> What is expected
In the listing below, which lines contain the string "return"? Copy them all.
════════
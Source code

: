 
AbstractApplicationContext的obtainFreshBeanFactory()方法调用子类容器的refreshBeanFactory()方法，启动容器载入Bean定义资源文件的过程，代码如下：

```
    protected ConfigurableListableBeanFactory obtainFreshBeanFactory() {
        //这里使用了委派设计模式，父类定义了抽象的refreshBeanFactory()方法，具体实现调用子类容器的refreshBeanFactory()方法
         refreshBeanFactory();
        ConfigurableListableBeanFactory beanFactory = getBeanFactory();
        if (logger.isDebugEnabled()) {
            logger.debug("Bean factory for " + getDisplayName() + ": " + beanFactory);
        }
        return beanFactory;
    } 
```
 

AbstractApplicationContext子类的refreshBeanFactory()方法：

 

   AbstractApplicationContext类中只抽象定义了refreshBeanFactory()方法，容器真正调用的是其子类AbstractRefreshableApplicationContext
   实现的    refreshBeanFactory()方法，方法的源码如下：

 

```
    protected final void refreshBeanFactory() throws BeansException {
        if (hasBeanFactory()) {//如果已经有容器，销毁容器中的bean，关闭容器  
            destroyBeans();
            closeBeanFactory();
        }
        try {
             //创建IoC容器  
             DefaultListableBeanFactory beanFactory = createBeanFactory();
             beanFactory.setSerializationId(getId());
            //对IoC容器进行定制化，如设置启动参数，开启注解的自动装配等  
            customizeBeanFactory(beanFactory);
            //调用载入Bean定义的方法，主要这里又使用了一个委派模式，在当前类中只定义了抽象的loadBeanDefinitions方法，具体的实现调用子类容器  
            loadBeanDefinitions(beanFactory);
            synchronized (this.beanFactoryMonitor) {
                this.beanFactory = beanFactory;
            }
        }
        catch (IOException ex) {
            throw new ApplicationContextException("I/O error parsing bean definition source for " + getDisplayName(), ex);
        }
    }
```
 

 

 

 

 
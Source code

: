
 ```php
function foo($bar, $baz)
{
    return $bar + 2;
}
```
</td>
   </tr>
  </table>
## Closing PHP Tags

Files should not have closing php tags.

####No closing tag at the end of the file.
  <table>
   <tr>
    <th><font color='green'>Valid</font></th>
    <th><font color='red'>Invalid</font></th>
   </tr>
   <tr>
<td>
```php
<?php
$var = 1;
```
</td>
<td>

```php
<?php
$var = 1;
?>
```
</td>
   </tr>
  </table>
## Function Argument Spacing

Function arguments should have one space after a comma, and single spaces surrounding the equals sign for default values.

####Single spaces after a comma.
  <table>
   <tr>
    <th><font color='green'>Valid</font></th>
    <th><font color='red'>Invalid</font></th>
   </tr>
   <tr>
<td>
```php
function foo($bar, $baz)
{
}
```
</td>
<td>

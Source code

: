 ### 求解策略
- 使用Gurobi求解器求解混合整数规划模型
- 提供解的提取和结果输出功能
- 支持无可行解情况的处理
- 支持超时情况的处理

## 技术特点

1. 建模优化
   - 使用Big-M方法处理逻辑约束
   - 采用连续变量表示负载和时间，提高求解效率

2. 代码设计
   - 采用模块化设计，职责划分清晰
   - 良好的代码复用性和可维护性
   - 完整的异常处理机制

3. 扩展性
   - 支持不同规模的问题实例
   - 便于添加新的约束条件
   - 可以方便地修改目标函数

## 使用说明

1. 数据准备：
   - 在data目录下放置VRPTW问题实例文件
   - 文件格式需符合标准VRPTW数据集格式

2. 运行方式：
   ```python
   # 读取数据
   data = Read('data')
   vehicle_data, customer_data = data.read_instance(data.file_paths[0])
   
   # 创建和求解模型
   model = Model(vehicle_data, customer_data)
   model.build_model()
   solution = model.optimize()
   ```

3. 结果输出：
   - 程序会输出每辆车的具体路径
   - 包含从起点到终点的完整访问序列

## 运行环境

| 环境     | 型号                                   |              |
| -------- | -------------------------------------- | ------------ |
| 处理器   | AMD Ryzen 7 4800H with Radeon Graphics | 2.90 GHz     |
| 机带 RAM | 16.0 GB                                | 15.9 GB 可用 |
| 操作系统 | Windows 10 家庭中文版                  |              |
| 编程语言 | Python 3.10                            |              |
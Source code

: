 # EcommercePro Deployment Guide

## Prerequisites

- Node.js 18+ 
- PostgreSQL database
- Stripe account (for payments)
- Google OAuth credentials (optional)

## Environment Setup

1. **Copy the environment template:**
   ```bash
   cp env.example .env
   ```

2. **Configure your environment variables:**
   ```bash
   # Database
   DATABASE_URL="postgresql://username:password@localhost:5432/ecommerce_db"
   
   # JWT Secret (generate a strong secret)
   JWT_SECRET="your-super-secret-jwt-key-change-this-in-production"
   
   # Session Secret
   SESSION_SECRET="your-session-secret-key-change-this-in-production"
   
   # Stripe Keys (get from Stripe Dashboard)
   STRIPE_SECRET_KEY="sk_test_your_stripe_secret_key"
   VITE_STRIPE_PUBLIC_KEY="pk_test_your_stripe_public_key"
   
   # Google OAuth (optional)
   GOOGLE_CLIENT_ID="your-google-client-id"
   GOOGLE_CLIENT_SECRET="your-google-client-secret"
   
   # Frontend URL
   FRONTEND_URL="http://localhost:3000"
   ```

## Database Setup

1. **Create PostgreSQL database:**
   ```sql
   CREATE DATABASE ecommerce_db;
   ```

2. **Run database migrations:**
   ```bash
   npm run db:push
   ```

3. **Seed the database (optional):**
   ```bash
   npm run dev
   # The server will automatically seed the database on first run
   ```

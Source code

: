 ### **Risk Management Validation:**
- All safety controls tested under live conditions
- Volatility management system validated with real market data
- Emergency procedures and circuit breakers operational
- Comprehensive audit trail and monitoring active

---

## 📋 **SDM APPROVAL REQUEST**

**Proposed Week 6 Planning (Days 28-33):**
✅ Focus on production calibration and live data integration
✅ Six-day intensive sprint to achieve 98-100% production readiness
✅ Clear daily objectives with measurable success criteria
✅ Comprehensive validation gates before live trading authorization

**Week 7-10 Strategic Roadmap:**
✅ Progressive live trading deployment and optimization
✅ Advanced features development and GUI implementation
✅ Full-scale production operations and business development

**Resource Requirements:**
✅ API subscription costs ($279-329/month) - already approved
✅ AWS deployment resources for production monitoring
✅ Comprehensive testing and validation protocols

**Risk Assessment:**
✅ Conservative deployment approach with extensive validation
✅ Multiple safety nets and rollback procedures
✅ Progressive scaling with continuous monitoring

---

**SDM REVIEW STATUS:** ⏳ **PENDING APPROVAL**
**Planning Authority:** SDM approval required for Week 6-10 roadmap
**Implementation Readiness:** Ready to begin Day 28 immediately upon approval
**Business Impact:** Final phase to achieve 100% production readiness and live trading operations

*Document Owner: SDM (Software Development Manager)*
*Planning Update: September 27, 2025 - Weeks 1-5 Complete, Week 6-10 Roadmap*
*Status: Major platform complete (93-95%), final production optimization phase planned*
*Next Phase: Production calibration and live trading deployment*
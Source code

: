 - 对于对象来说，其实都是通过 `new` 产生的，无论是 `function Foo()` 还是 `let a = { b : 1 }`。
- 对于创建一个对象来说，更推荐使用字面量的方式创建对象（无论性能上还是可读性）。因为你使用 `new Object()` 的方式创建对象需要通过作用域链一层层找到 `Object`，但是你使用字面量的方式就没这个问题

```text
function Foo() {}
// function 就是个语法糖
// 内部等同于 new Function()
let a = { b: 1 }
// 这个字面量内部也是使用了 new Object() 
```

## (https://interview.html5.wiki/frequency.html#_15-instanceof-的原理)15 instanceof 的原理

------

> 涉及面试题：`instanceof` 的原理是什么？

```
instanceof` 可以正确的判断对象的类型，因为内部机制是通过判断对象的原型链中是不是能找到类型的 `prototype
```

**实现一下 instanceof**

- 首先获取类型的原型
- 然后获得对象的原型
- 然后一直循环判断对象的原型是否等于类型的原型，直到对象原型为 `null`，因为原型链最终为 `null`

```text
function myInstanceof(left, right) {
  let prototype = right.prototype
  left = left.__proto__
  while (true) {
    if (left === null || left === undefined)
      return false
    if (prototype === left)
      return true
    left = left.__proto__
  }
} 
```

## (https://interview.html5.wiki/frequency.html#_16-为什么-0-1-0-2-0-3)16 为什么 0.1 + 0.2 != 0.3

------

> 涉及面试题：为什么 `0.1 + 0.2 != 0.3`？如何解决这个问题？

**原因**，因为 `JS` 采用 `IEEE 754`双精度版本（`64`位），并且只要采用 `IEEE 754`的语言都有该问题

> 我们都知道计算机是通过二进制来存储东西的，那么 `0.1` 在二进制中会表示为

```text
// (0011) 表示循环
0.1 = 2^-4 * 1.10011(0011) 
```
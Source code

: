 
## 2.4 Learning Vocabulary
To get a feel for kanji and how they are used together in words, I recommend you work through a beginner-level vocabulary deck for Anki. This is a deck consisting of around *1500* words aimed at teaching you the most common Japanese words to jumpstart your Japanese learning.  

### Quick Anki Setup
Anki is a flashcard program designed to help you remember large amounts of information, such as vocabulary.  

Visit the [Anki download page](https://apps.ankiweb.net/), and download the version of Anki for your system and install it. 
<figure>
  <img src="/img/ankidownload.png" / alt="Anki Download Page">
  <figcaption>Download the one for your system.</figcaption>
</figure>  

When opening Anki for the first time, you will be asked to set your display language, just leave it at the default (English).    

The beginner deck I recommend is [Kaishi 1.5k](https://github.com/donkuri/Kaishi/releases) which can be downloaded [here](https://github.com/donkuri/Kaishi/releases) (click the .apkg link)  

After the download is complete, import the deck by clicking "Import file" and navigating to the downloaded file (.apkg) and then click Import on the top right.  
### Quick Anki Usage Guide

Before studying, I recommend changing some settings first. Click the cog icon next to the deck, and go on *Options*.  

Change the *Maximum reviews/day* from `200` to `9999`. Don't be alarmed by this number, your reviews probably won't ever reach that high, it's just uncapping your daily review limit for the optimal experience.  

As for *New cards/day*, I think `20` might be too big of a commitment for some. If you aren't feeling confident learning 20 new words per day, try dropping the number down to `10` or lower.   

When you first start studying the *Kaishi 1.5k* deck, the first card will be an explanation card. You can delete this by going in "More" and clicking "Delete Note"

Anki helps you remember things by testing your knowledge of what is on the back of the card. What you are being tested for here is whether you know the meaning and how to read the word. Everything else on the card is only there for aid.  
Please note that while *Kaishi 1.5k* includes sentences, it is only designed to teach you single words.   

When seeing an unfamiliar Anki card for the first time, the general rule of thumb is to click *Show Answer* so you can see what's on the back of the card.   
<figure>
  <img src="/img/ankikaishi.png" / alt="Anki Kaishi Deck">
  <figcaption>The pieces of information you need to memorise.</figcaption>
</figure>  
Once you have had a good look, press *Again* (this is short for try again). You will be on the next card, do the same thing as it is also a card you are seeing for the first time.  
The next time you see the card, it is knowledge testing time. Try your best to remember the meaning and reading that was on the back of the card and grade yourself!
════════
> Answer space
        return beanFactory;
    return $bar + 2;
      return false
      return true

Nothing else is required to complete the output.